Step 3: Policy Evaluation (SIM-05)

The full active OPA policy suite is run against the sandbox graph using the same evaluation pathway as the Governance Service, but against the sandbox Neo4j database instead of production. This produces:

  • A list of policies newly violated by the mutation (were passing before, now failing)
  • A list of policies newly satisfied by the mutation (were failing before, now passing)
  • A list of policies unchanged — still failing or still passing after the mutation

Step 4: Blast Radius Delta Computation (SIM-06)

The blast radius is computed twice — once against the pre-mutation sandbox state and once against the post-mutation state — using the same Neo4j reachability traversal and PageRank weighting as the Governance Service.

The delta is expressed as:

  • Before: N nodes in blast radius, M critical nodes
  • After: N' nodes in blast radius, M' critical nodes
  • Delta: +/- X nodes affected, +/- Y critical nodes

Step 5: PageRank Impact (SIM-07)

The GDS PageRank algorithm is re-run on the sandbox post-mutation to detect any shifts in the criticality rankings of core services. A service that gains many new inbound CALLS edges may become a new architectural bottleneck. A split service may redistribute criticality across two nodes. These changes are included in the structured delta.

Step 6: Institutional Memory Retrieval (SIM-09)

The Reasoning Service is queried for ADRs and post-mortems relevant to the mutation context: the services being modified, added, or removed. Relevant memory is returned in the simulation output as "context you should know before making this change."

Step 7: Result Return and Sandbox Destruction (SIM-07, SIM-10)

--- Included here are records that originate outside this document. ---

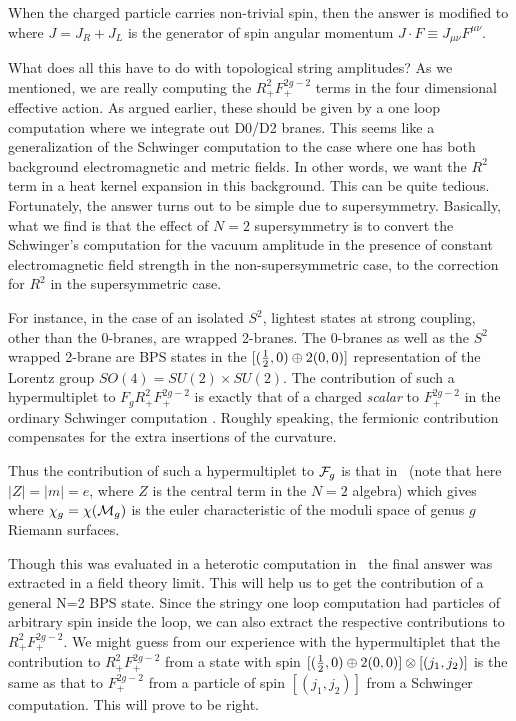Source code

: When the charged particle carries non-trivial spin, then the answer is
modified to
%
\eqn{}
%
where $J=J_R+J_L$ is the generator of spin angular momentum $J\cdot F
\equiv J_{\mu \nu}F^{\mu \nu}$.

What does all this have to do
with topological string amplitudes? As we mentioned,
we are really computing the $R_+^2 F_+^{2g-2}$ terms in the four
dimensional effective action. As argued earlier, these should be given by a
one loop computation where we integrate out D0/D2 branes. This seems like a
generalization of the Schwinger computation to the case where one has both
background electromagnetic and metric fields. In other words, we want the
$R^2$ term in a heat kernel expansion in this background. This can be
quite tedious. Fortunately, the answer turns out to be simple due to
supersymmetry.  Basically, what we find is that the
effect of $N=2$ supersymmetry is to convert the Schwinger's
computation for the vacuum amplitude in the presence of constant
electromagnetic field strength in the non-supersymmetric case, to the
correction for $R^2$ in the supersymmetric case.

For instance, in the case of an isolated $S^2$,
lightest states at strong coupling,
other than the 0-branes, are wrapped 2-branes.
The 0-branes as well as the $S^2$
wrapped 2-brane are BPS states
in the $[({1\over 2},0)\oplus 2(0,0)]$ representation of the
Lorentz group $SO(4)=SU(2)\times SU(2)$.
The contribution of such a hypermultiplet to $F_gR_+^2 F_+^{2g-2}$
is exactly that of a charged {\it scalar} to $F_+^{2g-2}$ in the
ordinary Schwinger computation \narcon . Roughly speaking, the fermionic
contribution compensates for the extra insertions of the curvature.

Thus the contribution of such a hypermultiplet to ${\cal F}_g$ is that in
\sch\ (note that here $|Z|=|m|=e$, where $Z$ is the central term
in the $ N=2$ algebra)
%
\eqn{}
%
which gives
%
\eqn{}
%
where $\chi_g=\chi({\cal M}_g)$ is the euler characteristic of the moduli
space of genus $g$ Riemann surfaces.

Though this was evaluated in a heterotic computation in \narcon\
the final answer was extracted in a field theory
limit. This will help us to get the contribution of a general N=2 BPS state.
Since the stringy one loop computation had particles of arbitrary spin
inside the loop, we can also extract the respective contributions
to $R_+^2F_+^{2g-2}$.
We might guess from our experience with the
hypermultiplet that the contribution
to $R_+^2F_+^{2g-2}$ from a state with spin
$[({1\over 2},0)\oplus 2(0,0)]\otimes [(j_1,j_2)]$
is the same as that to $F_+^{2g-2}$ from a particle of spin
$[(j_1,j_2)]$ from a Schwinger computation. This will prove to be right.

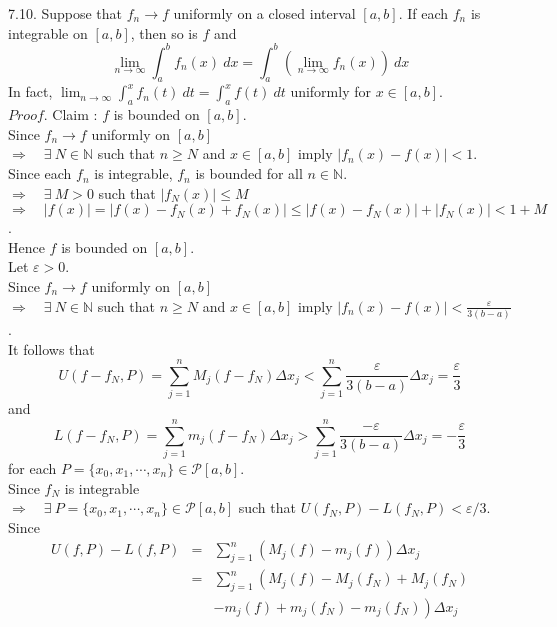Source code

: \documentclass[12pt]{book}
\begin{document}
\begin{CJK}{UTF8}{bsmi}
7.10. Suppose that $f_n\rightarrow f$ uniformly on a closed interval $\left[ a, b \right]$. If each $f_n$ is integrable on $\left[ a, b \right]$, then so is $f$ and
\[
\lim_{n\rightarrow\infty}\int_a^b f_n(x)\ dx
=\int_a^b\left( \lim_{n\rightarrow\infty}f_n(x) \right)\ dx
\]
In fact, $\lim_{n\rightarrow\infty}\int_a^x f_n(t)\ dt=\int_a^x f(t)\ dt$ uniformly for $x\in\left[ a, b \right]$. \\
$Proof$. Claim : $f$ is bounded on $\left[ a, b \right]$.\\
Since $f_n\rightarrow f$ uniformly on $\left[ a, b \right]$ \\
$\Rightarrow\quad\exists\ N\in\mathbb{N}$ such that $n\ge N$ and $x\in\left[ a, b \right]$ imply $|f_n(x)-f(x)|<1$. \\
Since each $f_n$ is integrable, $f_n$ is bounded for all $n\in\mathbb{N}$. \\
$\Rightarrow\quad\exists\ M>0$ such that $|f_N(x)|\le M$ \\
$\Rightarrow\quad |f(x)|
=|f(x)-f_N(x)+f_N(x)|
\le|f(x)-f_N(x)|+|f_N(x)|
<1+M$. \\
Hence $f$ is bounded on $\left[ a, b \right]$. \\
Let $\varepsilon>0$. \\
Since $f_n\rightarrow f$ uniformly on $\left[ a, b \right]$ \\
$\Rightarrow\quad\exists\ N\in\mathbb{N}$ such that $n\ge N$ and $x\in\left[ a, b \right]$ imply $|f_n(x)-f(x)|<\frac{\varepsilon}{3(b-a)}$. \\
It follows that
\[
U(f-f_N, P)
=\sum_{j=1}^n M_j(f-f_N)\Delta x_j
<\sum_{j=1}^n\frac{\varepsilon}{3(b-a)}\Delta x_j
=\frac{\varepsilon}{3}
\]
and
\[
L(f-f_N, P)
=\sum_{j=1}^n m_j(f-f_N)\Delta x_j
>\sum_{j=1}^n\frac{-\varepsilon}{3(b-a)}\Delta x_j
=-\frac{\varepsilon}{3}
\]
for each $P=\{x_0, x_1, \cdots, x_n\}\in\mathcal{P}\left[ a, b \right]$. \\
Since $f_N$ is integrable \\
$\Rightarrow\quad\exists\ P=\{x_0, x_1, \cdots, x_n\}\in\mathcal{P}\left[ a, b \right]$ such that $U(f_N, P)-L(f_N, P)<\varepsilon/3$. \\
Since 
\begin{eqnarray*}
U(f, P) - L(f, P)
    & = & \sum_{j=1}^n \left( M_j(f)-m_j(f) \right)\Delta x_j \\
    & = & \sum_{j=1}^n \left( M_j(f)-M_j(f_N)+M_j(f_N)\right. \\
    &   & \left. -m_j(f)+m_j(f_N)-m_j(f_N) \right)\Delta x_j \\

\end{eqnarray*}
\end{CJK}
\end{document}

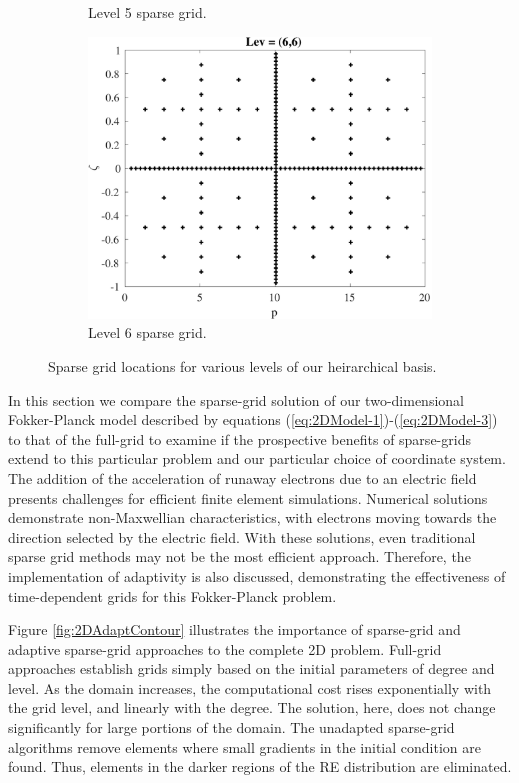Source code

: \documentclass[preprint,11pt]{elsarticle}
\begin{document}
\begin{figure}
\begin{subfigure}{0.32\textwidth}
		\caption{Level 5 sparse grid.} %
	\end{subfigure}
	\vspace{0.5em} %
	\begin{subfigure}{0.32\textwidth} %
		\includegraphics[width=\textwidth]{FIGURES/asgard-sg-lev6.pdf}
		\caption{Level 6 sparse grid.} %
	\end{subfigure}
	\caption{Sparse grid locations for various levels of our heirarchical basis.} %
\end{figure}
%

In this section we compare the sparse-grid solution of our two-dimensional Fokker-Planck model described by equations (\ref{eq:2DModel-1})-(\ref{eq:2DModel-3}) to that of the full-grid to examine if the prospective benefits of sparse-grids extend to this particular problem and our particular choice of coordinate system. The addition of the acceleration of runaway electrons due to an electric field presents challenges for efficient finite element simulations. Numerical solutions demonstrate non-Maxwellian characteristics, with electrons moving towards the direction selected by the electric field. With these solutions, even traditional sparse grid methods may not be the most efficient approach. Therefore, the implementation of adaptivity is also discussed, demonstrating the effectiveness of time-dependent grids for this Fokker-Planck problem. 

Figure \ref{fig:2DAdaptContour} illustrates the importance of sparse-grid and adaptive sparse-grid approaches to the complete 2D problem. Full-grid approaches establish grids simply based on the initial parameters of degree and level. As the domain increases, the computational cost rises exponentially with the grid level, and linearly with the degree. The solution, here, does not change significantly for large portions of the domain. The unadapted sparse-grid algorithms remove elements where small gradients in the initial condition are found. Thus, elements in the darker regions of the RE distribution are eliminated. 
\end{document}
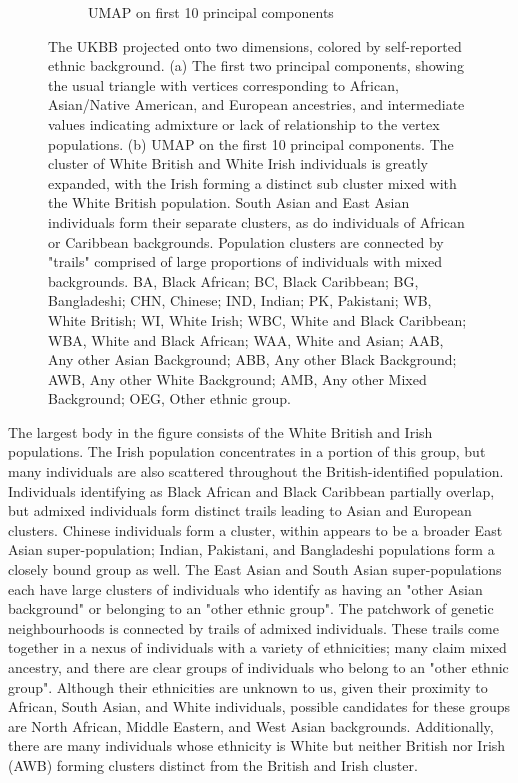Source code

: \documentclass[12pt]{pnas-new}
\begin{document}
\begin{figure}
\begin{subfigure}{.5\columnwidth}
\caption{UMAP on first 10 principal components}%
\label{fig:umap_ukbb_pc10}%
\end{subfigure}%
\caption{The UKBB projected onto two dimensions, colored by self-reported ethnic background. (a) The first two principal components, showing the usual triangle with vertices corresponding to African, Asian/Native American, and European ancestries, and intermediate values indicating admixture or lack of relationship to the vertex populations. (b) UMAP on the first 10 principal components. The cluster of White British and White Irish individuals is greatly expanded, with the Irish forming a distinct sub cluster mixed with the White British population. South Asian and East Asian individuals form their separate clusters, as do individuals of African or Caribbean backgrounds. Population clusters are connected by "trails" comprised of large proportions of individuals with mixed backgrounds.
BA, Black African; 
BC, Black Caribbean; 
BG, Bangladeshi; 
CHN, Chinese; 
IND, Indian;
PK, Pakistani;
WB, White British;
WI, White Irish;
WBC, White and Black Caribbean; 
WBA, White and Black African; 
WAA, White and Asian;
AAB, Any other Asian Background; 
ABB, Any other Black Background;
AWB, Any other White Background;
AMB, Any other Mixed Background;
OEG, Other ethnic group. 
}
\label{fig:fig_ukbb}
\end{figure}

The largest body in the figure consists of the White British and Irish populations. The Irish population concentrates in a portion of this group, but many individuals are also scattered throughout the British-identified population. Individuals identifying as Black African and Black Caribbean partially overlap, but admixed individuals form distinct trails leading to Asian and European clusters. Chinese individuals form a cluster, within appears to be a broader East Asian super-population; Indian, Pakistani, and Bangladeshi populations form a closely bound group as well. The East Asian and South Asian super-populations each have large clusters of individuals who identify as having an "other Asian background" or belonging to an "other ethnic group". The patchwork of genetic neighbourhoods is connected by trails of admixed individuals. These trails come together in a nexus of individuals with a variety of ethnicities; many claim mixed ancestry, and there are clear groups of individuals who belong to an "other ethnic group". Although their ethnicities are unknown to us, given their proximity to African, South Asian, and White individuals, possible candidates for these groups are North African, Middle Eastern, and West Asian backgrounds. Additionally, there are many individuals whose ethnicity is White but neither British nor Irish (AWB) forming clusters distinct from the British and Irish cluster.
\end{document}
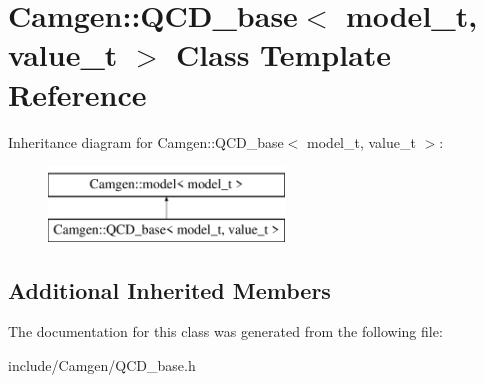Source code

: \hypertarget{a00450}{\section{Camgen\-:\-:Q\-C\-D\-\_\-base$<$ model\-\_\-t, value\-\_\-t $>$ Class Template Reference}
\label{a00450}
}
Inheritance diagram for Camgen\-:\-:Q\-C\-D\-\_\-base$<$ model\-\_\-t, value\-\_\-t $>$\-:\begin{figure}[H]
\begin{center}
\leavevmode
\includegraphics[height=2.000000cm]{a00450}
\end{center}
\end{figure}
\subsection*{Additional Inherited Members}


The documentation for this class was generated from the following file\-:\begin{DoxyCompactItemize}
\item 
include/\-Camgen/Q\-C\-D\-\_\-base.\-h\end{DoxyCompactItemize}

The structured result is returned to the caller. Immediately after the result is returned, the ephemeral sandbox database is dropped:

DROP DATABASE sim_<uuid>

No sandbox persists beyond the response. Sandbox lifetime is bounded at 10 minutes; any sandbox not explicitly cleaned up by the normal flow is dropped by a scheduled cleanup job.


Simulation Output

Structured Delta (SIM-07)

{
  "simulation_id": "sim_abc123",
  "mutation_summary": "Split OrderService into OrderCreationService and OrderFulfillmentService",
  "policies_newly_violated": [
    {
      "policy_id": "substrate/service-ownership",
      "severity": "soft-mandatory",
      "message": "OrderCreationService has no OWNS edge — assign ownership before deploying"
    }
  ],
  "policies_newly_satisfied": [
    {
      "policy_id": "substrate/solid-principles",
      "message": "SRP: OrderCreationService efferent coupling = 3 (was 7 in OrderService)"
    }
  ],
  "unchanged_violations": [],
  "blast_radius_delta": {
    "before": { "total_nodes": 14, "critical_nodes": 2 },
    "after": { "total_nodes": 11, "critical_nodes": 1 },
    "delta_nodes": -3,
    "delta_critical": -1
  },
  "pagerank_impact": [
    { "node": "AuthService", "before": 0.31, "after": 0.28, "change": -0.03 }
  ],
  "memory_context": [
    {
      "type": "DecisionNode",
      "id": "ADR-031",
      "title": "Order domain split deferred in 2023",
      "summary": "Split was deferred due to shared database — verify DB ownership is separated before proceeding"
    }
  ]
}

Plain English Summary by Role (SIM-08)

The Dense explain-lora adapter generates a tailored plain English summary based on the requesting role:

Output Metric Role
Blast Radius Delta Number of downstream nodes affected Architect: identifies high-impact changes early
Policy Delta List of policies newly violated/satisfied Developer: understands compliance before coding
Criticality Impact Change in PageRank for core services SRE: identifies new structural bottlenecks
Memory Context Relevant past ADRs/post-mortems PM: understands history of modified area

Example developer summary: "Splitting OrderService into two services will resolve the SOLID SRP violation (coupling drops from 7 to 3) and reduce blast radius by 3 nodes. However, you will need to assign ownership for the two new services before deployment. Note: ADR-031 from 2023 flagged shared database as a blocker for this split — verify that is resolved."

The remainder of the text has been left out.